Top of STORED DATA

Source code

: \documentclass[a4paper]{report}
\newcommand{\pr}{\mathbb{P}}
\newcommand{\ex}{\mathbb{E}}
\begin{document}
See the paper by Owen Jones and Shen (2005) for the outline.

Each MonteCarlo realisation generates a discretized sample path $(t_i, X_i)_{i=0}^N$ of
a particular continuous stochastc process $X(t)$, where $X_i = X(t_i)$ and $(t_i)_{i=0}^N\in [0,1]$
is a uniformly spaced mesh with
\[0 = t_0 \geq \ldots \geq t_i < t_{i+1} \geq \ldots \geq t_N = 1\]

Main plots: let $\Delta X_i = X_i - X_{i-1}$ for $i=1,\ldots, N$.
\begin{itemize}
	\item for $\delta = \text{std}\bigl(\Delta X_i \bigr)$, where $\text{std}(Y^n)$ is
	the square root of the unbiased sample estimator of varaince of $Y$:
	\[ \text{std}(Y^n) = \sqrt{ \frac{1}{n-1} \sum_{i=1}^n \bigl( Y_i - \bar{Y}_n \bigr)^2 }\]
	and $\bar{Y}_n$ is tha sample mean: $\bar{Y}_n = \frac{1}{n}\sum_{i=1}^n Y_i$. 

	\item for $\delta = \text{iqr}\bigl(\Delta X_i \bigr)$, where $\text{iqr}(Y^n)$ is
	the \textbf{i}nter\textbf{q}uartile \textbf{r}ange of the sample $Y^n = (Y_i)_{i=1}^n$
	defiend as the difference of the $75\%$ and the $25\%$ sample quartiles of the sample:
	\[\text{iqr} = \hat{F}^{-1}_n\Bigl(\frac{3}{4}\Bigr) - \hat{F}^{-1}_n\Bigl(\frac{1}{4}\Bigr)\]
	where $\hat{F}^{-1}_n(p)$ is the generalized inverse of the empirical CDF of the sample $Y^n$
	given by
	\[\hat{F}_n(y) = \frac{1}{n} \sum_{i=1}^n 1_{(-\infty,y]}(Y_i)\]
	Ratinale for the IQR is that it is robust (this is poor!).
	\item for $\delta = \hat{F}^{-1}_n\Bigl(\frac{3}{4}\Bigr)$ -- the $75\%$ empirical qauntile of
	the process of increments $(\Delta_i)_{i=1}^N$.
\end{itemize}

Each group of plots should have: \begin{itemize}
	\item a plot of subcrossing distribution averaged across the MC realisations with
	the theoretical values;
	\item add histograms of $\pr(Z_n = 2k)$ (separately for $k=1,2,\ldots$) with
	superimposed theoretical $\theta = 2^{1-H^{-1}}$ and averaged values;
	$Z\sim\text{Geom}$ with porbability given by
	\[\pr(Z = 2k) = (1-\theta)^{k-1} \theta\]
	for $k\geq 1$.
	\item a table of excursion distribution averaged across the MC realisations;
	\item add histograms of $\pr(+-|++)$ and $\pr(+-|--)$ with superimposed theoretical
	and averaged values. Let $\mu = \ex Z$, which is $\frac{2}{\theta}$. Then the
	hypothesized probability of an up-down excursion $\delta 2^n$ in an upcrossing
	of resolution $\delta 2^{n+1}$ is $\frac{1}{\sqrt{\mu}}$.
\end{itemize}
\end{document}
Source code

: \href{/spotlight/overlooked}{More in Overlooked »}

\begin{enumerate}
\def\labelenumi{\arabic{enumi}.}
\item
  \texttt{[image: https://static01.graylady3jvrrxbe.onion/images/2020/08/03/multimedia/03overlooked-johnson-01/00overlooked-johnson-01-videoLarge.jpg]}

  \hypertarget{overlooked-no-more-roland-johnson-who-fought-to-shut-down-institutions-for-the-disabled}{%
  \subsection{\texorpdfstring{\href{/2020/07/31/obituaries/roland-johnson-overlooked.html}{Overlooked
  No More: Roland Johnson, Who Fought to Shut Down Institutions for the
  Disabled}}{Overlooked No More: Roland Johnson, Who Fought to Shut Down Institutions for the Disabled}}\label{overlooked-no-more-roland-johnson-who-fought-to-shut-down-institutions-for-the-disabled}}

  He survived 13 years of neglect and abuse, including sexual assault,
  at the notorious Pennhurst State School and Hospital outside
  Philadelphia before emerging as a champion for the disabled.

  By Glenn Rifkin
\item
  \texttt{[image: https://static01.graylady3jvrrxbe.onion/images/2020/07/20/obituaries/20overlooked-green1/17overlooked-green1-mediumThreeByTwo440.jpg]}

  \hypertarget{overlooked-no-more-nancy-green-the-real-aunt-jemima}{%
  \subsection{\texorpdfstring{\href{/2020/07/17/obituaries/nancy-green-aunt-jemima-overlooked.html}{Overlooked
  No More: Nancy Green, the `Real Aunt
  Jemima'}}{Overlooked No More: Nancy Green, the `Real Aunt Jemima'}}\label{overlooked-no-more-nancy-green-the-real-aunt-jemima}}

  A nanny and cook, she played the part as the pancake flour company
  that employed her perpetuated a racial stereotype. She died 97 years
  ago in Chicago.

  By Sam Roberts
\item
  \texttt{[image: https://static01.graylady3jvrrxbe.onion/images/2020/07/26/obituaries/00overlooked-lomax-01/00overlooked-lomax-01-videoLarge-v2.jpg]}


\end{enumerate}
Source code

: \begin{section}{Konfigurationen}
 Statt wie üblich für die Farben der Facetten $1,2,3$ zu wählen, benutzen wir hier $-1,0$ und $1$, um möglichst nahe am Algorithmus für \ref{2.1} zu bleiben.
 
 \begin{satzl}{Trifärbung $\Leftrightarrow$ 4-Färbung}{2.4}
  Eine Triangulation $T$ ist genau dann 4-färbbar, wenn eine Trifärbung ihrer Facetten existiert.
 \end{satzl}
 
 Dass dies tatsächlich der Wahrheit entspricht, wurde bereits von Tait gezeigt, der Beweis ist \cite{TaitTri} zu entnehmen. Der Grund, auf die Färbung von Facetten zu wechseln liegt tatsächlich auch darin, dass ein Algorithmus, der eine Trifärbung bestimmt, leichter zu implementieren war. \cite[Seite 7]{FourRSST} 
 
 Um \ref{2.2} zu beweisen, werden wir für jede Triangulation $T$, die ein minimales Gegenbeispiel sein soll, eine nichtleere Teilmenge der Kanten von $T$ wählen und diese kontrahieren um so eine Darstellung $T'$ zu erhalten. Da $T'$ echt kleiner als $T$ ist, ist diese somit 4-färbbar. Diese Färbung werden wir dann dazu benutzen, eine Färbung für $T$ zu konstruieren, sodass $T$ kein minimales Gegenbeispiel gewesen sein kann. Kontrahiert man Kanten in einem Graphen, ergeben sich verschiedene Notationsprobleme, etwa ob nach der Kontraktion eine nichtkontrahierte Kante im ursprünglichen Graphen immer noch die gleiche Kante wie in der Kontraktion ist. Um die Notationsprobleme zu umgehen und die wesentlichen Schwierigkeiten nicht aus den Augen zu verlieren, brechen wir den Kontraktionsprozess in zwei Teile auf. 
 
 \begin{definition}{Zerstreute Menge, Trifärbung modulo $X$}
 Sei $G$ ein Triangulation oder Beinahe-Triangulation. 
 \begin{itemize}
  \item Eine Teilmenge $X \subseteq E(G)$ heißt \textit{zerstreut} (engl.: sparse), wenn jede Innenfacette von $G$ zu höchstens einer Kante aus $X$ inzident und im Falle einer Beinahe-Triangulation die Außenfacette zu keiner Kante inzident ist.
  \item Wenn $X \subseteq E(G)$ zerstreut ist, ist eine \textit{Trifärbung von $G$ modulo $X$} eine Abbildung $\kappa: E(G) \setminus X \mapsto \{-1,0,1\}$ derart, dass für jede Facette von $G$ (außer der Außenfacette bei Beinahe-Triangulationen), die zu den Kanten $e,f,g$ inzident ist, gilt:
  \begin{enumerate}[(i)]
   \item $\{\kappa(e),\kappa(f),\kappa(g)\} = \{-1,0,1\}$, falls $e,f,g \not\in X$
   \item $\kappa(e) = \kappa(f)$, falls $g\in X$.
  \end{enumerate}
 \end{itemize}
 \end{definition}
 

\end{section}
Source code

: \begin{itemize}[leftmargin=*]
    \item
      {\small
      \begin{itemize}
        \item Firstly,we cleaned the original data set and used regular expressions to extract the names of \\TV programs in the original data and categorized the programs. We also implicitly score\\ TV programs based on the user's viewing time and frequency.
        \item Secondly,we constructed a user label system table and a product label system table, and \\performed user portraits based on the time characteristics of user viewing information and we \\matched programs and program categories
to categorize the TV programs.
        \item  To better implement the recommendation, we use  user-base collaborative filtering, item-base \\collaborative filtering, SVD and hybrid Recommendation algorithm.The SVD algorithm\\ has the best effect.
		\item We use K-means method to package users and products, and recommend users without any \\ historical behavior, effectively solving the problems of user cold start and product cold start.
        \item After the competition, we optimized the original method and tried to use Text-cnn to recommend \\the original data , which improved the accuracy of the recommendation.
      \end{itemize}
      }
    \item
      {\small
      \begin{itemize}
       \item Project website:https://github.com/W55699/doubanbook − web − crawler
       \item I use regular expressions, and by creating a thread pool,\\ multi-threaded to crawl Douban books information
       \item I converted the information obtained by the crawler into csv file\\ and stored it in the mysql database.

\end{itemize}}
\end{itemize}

Bottom of STORED DATA

**YOUR TASK:**
Search the entries above for the word "Each", and copy every line where it occurs.

**COMPLETED EXERCISE:**
Each MonteCarlo realisation generates a discretized sample path $(t_i, X_i)_{i=0}^N$ of
Each group of plots should have: \begin{itemize}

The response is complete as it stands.